Performance enhancing effects of HGH and Test

A modest dose (two milligrams per day) of growth hormone is associated with a 3.9% boost in sprint capacity, which researchers estimate translates to shaving 0.4 seconds off a 100m time. Sprint capacity in men receiving both growth hormone and 250 milligrams per week of testosterone increased by an average of 8.3%. Thankfully our American negro athletes (and Jamaicans) don't need to resort to this sort of cheating. (Link via Randall Parker.)


Anonymous said...

Do you think that the negro dominance of sprinting is mainly due to HGH and test use?

n/a said...

I wouldn't say "mainly", but we have no way of knowing what the black-white gap in elite sprinting performance would be in the absence of performance enhancing drug use.

Probably what would be a small gap stemming from genetics is widened by sociological causes and further widened by drugs.

Here's an article from BALCO owner Victor Conte:

As soon as I found out what Tim was taking, I said: "You're oversaturated with performance-enhancing drugs. Too much is just as bad as not enough." I first met Tim when I gave him some of "The Clear" in Sydney, and he visited BALCO in November. I'd assembled a team -- Project World Record -- that included Milos Sarcev, a brilliant bodybuilder, and Charlie Francis, who coached Ben Johnson when he won gold in the '88 Games. Milos developed Tim's weight-training program. Charlie developed his track-training program. And I developed his pharmacology and nutrition program. Graham was the front man.

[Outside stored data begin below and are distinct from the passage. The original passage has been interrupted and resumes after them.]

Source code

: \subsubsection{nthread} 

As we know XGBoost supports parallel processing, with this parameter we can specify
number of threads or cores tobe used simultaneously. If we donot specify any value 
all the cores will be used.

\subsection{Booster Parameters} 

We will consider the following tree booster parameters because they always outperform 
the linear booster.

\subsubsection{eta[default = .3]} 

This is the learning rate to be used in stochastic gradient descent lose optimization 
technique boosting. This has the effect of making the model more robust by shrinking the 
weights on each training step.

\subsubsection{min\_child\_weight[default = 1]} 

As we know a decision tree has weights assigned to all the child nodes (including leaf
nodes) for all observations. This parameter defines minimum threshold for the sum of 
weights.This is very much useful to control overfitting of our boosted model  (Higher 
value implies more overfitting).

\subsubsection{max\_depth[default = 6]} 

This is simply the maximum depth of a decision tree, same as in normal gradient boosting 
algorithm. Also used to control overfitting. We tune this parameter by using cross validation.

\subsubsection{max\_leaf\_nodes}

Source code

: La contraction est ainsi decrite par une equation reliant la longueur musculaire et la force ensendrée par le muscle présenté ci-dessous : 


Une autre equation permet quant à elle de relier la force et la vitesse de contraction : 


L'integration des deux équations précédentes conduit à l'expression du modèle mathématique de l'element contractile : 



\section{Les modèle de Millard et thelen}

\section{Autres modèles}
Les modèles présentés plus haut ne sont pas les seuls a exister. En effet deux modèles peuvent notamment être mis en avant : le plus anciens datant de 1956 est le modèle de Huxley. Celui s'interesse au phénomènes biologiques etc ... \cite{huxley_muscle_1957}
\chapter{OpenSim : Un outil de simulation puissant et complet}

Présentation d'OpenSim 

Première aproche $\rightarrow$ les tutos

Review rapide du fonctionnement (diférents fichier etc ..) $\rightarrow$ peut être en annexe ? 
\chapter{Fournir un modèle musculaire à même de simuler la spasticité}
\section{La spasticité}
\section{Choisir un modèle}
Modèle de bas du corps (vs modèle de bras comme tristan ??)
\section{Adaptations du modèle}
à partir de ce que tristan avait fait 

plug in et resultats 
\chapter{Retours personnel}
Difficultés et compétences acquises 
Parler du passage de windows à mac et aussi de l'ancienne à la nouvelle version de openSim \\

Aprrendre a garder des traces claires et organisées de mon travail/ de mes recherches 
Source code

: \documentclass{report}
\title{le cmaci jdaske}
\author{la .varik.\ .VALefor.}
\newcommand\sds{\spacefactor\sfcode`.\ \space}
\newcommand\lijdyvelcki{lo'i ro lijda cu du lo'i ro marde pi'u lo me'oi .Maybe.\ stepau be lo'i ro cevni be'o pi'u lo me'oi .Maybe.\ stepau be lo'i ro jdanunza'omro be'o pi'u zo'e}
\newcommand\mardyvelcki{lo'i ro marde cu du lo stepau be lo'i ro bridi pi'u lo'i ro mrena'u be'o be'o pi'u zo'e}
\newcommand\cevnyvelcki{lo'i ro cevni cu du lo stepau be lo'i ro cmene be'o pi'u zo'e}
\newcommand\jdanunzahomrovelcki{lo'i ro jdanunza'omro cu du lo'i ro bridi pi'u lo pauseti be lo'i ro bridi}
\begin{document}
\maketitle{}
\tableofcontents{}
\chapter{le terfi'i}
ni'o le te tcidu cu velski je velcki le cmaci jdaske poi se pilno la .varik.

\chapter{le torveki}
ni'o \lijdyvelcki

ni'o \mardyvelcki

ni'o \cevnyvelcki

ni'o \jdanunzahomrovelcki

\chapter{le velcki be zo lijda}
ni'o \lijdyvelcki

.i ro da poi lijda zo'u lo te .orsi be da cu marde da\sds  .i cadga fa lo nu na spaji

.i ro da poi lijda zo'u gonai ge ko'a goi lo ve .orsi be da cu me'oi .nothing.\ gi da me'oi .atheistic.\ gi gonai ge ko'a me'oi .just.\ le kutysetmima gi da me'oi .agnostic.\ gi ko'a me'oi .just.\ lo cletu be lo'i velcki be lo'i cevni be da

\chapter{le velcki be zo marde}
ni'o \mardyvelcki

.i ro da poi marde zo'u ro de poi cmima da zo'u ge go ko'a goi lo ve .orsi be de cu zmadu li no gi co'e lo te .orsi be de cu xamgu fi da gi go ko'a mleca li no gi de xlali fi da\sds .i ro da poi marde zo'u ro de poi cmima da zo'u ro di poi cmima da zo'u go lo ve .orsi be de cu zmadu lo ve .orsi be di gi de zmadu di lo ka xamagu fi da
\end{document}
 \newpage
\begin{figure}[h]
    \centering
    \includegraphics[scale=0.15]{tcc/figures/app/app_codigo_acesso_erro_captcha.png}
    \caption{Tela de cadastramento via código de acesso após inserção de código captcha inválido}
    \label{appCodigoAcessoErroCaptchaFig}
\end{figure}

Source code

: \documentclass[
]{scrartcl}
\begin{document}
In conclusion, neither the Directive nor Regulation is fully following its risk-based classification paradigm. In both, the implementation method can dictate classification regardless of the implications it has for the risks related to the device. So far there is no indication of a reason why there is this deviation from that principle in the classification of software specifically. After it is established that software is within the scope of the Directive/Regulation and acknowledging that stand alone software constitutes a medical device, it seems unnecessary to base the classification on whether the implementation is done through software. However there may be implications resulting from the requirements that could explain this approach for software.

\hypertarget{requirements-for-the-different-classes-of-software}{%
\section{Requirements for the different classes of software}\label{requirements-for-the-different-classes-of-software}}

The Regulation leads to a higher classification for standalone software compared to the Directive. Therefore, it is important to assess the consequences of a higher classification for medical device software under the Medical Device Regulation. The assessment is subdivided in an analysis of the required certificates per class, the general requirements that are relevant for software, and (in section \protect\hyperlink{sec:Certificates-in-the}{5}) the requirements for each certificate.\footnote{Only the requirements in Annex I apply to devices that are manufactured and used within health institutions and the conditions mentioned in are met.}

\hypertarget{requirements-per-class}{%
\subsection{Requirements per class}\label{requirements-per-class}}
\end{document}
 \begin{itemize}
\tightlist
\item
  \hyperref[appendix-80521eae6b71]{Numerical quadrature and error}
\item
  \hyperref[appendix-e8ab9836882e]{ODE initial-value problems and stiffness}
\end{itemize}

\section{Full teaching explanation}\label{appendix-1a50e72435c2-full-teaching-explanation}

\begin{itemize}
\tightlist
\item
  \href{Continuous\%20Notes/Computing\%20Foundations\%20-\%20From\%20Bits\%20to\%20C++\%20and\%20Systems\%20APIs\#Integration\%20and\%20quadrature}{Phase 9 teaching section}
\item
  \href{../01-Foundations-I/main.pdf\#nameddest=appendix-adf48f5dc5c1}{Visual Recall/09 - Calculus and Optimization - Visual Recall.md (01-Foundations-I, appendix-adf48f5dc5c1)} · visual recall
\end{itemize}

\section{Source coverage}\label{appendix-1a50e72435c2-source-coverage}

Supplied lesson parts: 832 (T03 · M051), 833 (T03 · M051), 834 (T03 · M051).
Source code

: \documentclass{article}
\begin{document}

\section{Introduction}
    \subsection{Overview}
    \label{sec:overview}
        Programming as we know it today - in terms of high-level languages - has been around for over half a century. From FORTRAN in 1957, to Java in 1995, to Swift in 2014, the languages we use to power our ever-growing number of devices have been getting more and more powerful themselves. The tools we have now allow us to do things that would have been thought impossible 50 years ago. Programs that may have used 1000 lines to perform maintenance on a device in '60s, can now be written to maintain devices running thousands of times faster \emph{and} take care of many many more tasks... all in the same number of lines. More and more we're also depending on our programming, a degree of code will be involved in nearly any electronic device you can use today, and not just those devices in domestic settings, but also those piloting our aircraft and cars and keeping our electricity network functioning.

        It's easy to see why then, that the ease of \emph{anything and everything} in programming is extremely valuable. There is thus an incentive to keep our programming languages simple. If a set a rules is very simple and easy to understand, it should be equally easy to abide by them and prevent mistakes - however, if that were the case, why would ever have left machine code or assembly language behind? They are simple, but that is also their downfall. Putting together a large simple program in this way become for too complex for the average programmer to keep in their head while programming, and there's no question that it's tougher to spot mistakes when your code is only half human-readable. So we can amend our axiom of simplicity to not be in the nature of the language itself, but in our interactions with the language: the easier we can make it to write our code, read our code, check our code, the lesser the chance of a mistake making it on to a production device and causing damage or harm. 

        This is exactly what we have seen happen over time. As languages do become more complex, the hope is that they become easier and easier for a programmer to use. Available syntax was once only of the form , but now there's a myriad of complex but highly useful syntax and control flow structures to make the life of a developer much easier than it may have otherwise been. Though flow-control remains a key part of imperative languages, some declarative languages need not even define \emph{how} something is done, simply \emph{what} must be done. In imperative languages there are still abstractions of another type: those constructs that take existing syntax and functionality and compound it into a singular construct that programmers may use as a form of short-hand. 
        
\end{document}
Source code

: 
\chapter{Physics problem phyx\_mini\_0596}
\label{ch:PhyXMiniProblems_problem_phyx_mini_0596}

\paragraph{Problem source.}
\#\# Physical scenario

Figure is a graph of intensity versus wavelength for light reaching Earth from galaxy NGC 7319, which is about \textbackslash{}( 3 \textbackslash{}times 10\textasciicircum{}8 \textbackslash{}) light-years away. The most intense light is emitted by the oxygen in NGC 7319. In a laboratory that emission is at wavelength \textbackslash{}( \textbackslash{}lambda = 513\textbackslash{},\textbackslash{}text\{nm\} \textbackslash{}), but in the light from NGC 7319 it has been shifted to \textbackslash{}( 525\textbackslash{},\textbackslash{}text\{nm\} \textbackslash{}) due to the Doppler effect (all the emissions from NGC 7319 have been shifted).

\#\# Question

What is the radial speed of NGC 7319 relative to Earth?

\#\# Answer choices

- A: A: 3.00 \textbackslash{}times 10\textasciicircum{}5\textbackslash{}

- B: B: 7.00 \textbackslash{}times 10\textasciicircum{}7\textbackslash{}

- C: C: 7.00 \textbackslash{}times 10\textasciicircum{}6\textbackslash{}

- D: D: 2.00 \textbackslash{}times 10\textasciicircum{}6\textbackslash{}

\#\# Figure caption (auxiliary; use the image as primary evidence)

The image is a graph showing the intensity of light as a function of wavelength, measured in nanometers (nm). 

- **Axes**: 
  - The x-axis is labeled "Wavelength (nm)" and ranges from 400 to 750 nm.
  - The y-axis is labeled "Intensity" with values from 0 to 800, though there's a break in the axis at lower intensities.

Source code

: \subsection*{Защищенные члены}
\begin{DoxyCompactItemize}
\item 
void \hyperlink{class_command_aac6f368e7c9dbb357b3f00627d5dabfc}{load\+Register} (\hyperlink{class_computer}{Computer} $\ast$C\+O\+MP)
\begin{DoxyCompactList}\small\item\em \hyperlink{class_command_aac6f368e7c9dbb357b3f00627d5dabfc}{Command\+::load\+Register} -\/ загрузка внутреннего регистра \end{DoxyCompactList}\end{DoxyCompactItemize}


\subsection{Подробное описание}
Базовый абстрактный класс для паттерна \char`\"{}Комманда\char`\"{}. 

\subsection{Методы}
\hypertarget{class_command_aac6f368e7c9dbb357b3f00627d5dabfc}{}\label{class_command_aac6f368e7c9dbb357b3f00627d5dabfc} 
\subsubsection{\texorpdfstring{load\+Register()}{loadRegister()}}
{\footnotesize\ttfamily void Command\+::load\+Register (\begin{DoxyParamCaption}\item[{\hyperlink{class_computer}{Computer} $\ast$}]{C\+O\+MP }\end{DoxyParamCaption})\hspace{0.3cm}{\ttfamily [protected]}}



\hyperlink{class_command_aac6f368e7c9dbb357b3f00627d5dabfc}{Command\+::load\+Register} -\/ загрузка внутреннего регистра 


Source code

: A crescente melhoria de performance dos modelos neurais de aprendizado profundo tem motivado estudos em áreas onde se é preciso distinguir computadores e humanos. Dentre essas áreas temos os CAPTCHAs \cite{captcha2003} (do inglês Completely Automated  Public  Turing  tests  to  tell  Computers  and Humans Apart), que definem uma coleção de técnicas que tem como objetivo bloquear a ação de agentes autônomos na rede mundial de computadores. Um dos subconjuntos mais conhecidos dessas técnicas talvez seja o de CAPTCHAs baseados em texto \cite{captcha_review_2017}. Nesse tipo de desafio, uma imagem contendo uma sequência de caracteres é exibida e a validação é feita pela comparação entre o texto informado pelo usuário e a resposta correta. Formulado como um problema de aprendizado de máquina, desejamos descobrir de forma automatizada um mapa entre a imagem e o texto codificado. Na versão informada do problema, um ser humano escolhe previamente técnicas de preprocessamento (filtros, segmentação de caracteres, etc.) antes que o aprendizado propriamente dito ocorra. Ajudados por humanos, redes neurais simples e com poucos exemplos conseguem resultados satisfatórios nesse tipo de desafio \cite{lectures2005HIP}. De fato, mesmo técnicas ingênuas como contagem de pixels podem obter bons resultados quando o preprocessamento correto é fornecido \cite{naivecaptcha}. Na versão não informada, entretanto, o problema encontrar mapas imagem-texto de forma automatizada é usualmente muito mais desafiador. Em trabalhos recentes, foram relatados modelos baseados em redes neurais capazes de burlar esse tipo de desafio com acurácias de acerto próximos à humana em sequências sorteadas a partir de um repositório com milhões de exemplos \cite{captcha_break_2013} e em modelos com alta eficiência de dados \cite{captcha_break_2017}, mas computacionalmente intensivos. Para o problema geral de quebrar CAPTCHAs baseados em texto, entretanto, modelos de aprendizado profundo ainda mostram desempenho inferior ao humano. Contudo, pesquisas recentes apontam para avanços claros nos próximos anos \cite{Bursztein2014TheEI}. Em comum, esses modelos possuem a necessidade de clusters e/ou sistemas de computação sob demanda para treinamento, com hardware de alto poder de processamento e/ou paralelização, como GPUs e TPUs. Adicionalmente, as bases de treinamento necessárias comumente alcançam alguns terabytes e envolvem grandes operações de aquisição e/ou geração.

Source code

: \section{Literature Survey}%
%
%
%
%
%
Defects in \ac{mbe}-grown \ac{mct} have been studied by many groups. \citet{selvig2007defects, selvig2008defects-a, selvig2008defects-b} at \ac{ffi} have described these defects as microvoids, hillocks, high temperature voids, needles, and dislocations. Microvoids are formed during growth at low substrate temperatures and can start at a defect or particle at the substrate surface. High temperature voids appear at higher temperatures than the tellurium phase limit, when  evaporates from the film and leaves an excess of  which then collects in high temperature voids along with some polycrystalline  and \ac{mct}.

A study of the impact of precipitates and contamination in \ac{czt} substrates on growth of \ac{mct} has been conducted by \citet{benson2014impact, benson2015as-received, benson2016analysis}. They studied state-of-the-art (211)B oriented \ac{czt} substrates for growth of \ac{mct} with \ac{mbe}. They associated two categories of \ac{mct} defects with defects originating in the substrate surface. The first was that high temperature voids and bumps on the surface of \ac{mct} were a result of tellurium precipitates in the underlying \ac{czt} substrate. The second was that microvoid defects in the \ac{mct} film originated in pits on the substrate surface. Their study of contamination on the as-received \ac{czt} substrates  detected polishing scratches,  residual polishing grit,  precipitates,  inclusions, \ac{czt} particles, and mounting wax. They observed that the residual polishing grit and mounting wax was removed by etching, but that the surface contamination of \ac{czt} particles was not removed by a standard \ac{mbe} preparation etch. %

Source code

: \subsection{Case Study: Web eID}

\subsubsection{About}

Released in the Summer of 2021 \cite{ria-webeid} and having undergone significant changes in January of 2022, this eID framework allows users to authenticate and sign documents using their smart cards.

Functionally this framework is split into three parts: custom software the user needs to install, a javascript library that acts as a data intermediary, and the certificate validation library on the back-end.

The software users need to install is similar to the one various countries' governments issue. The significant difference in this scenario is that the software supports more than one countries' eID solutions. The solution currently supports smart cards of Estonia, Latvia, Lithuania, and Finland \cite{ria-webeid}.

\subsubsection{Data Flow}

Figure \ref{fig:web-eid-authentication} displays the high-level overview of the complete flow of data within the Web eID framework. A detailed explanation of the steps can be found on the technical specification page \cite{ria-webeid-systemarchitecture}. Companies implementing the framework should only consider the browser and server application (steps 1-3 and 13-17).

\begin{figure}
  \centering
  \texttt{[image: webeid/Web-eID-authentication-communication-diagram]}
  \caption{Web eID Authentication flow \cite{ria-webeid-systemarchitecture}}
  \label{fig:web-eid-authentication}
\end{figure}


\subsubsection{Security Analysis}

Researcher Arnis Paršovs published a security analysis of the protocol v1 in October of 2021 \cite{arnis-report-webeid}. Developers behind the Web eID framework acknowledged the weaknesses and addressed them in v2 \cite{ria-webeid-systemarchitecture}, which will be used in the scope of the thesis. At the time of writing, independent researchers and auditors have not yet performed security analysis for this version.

Want to hear something amazing? There's a BALCO calendar for Tim that shows he was taking insulin, EPO, growth hormone, "The Clear" and adrenaline -- five different performance-enhancing agents -- through 2001. At the end of June, Tim won the United States Championship. Soon after, the U.S. Anti-Doping Agency sent him a post-competition letter that said: "Congratulations, Tim. You've tested negative for all performance-enhancing substances in the sample that was collected." He was using all these drugs and [the] USADA couldn't detect any of them. So how easy is it to beat the USADA test? It's like taking candy from a baby. The results of Project World Record, by the way, were phenomenal. Tim made $600,000 in 2001.

Conte says he was "already rich" and designed drug regimens for black athletes out of a desire to "make history" rather than make money.